In an industry with low margins and fierce competition, hobby-game publishers must do everything possible to capture consumer interest. Box art and illustrations are important, as they’re the first things that a potential buyer sees, but the copy on the back of the box is even more important.
Box copy is what sets a game apart; it tells a story, reveals themes, and gives a game its personality. My clients, particularly those overseas, rely on my writing to provide those elements; I have often adapted my copy for use on publishers’ sales sheets, websites, and promotional materials.
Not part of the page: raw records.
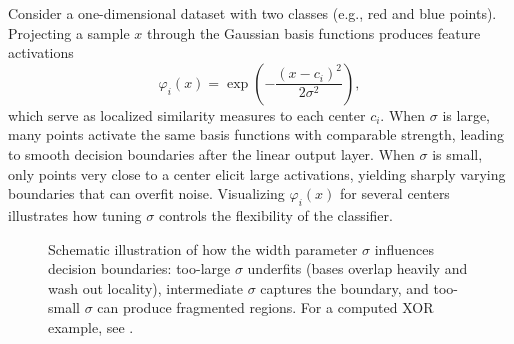 Consider a one-dimensional dataset with two classes (e.g., red and blue points). Projecting a sample \(x\) through the Gaussian basis functions produces feature activations
\[
\varphi_i(x) = \exp\!\left(-\frac{(x - c_i)^2}{2\sigma^2}\right),
\]
which serve as localized similarity measures to each center \(c_i\). When \(\sigma\) is large, many points activate the same basis functions with comparable strength, leading to smooth decision boundaries after the linear output layer. When \(\sigma\) is small, only points very close to a center elicit large activations, yielding sharply varying boundaries that can overfit noise. Visualizing \(\varphi_i(x)\) for several centers illustrates how tuning \(\sigma\) controls the flexibility of the classifier.

\begin{figure}[t]
    \centering
\caption{Schematic illustration of how the width parameter \(\sigma\) influences decision boundaries: too-large \(\sigma\) underfits (bases overlap heavily and wash out locality), intermediate \(\sigma\) captures the boundary, and too-small \(\sigma\) can produce fragmented regions. For a computed XOR example, see .}
    \label{fig:rbf_sigma_sweep}
\end{figure}
\FloatBarrier

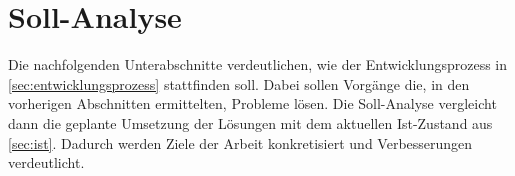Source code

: \section{Soll-Analyse}\label{sec:soll}
Die nachfolgenden Unterabschnitte verdeutlichen, wie der Entwicklungsprozess in \autoref{sec:entwicklungsprozess} stattfinden soll.
Dabei sollen Vorgänge die, in den vorherigen Abschnitten ermittelten, Probleme lösen.
Die Soll-Analyse vergleicht dann die geplante Umsetzung der Lösungen mit dem aktuellen Ist-Zustand aus \autoref{sec:ist}. 
Dadurch werden Ziele der Arbeit konkretisiert und Verbesserungen verdeutlicht.

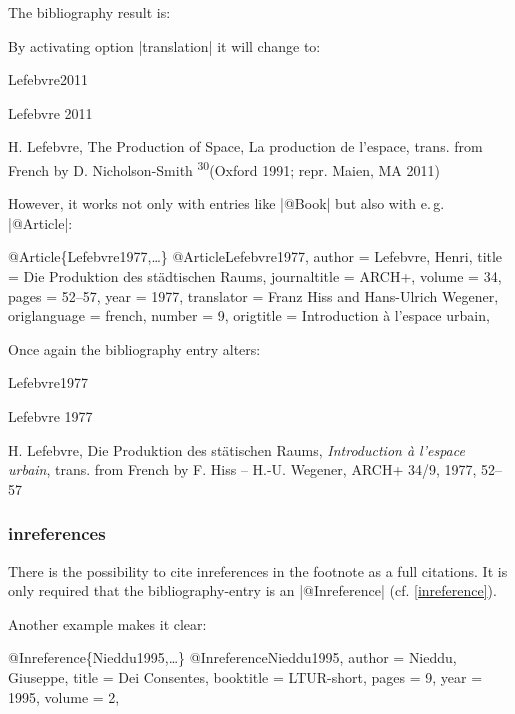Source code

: \documentclass[a4paper,
10pt,
greek,
french,
spanish,
italian,
ngerman,
english
]{ltxdoc}
\begin{document}
The bibliography result is:

By activating option |translation| it will change to:

\begin{bibbox}{Lefebvre2011}\footnotesize
\parbox[t]{2cm}{Lefebvre 2011} \parbox[t]{9cm}{H. Lefebvre,  The Production of Space, 
{\color{red} La production de l’espace, trans. from French by D. Nicholson-Smith} \textsuperscript{30}(Oxford 1991; repr. Maien, MA 2011)}
\end{bibbox}
 
However, it works not only with entries like |@Book| but also with e.\,g. |@Article|:

\begin{bibexample}[label=Lefebvre1977]{{@}Article\{Lefebvre1977,…\}}
@Article{Lefebvre1977,
  author       = {Lefebvre, Henri},
  title        = {Die Produktion des städtischen Raums},
  journaltitle = {ARCH+},
  volume       = {34},
  pages        = {52--57},
  year         = {1977},
  translator   = {Franz Hiss and Hans-Ulrich Wegener},
  origlanguage = {french},
  number       = {9},
  origtitle    = {Introduction à l'espace urbain},
}
\end{bibexample}

Once again the bibliography entry alters:

\begin{bibbox}{Lefebvre1977}\footnotesize
\parbox[t]{2cm}{Lefebvre 1977} \parbox[t]{9cm}{H. Lefebvre, 
Die Produktion des stätischen Raums, \emph{Introduction à l’espace urbain}, 
{\color{red} trans. from French by F. Hiss -- H.-U. Wegener}, ARCH+ 34/9, 1977, 52–57}
\end{bibbox}

\subsubsection{inreferences}\label{inreferences}
There is the possibility to cite inreferences in the footnote as a full citations.
It is only required that the bibliography-entry is an |@Inreference|  (cf. \cref{inreference}).
 
Another example makes it clear: 
\begin{bibexample}[label=Nieddu1995]{{@}Inreference\{Nieddu1995,…\}}
@Inreference{Nieddu1995,
  author    = {Nieddu, Giuseppe},
  title     = {Dei Consentes},
  booktitle = LTUR-short,
  pages     = {9\psq},
  year      = {1995},
  volume    = {2},
}
\end{bibexample}
\end{document}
When writing for print, I’ve got to trust in readers’ imaginations to fill in small details. The reader, in doing so, actively invests my work with their own biases and experiences.
As passive formats, audio and video fill those details in more concretely. By writing with sight and sound in mind, I’m able to guide users through my own vision and imagination.
My attention to detail, along with my regard for clarity and continuity, are solid assets in ensuring that my vision survives any editorial or directorial decisions that follow.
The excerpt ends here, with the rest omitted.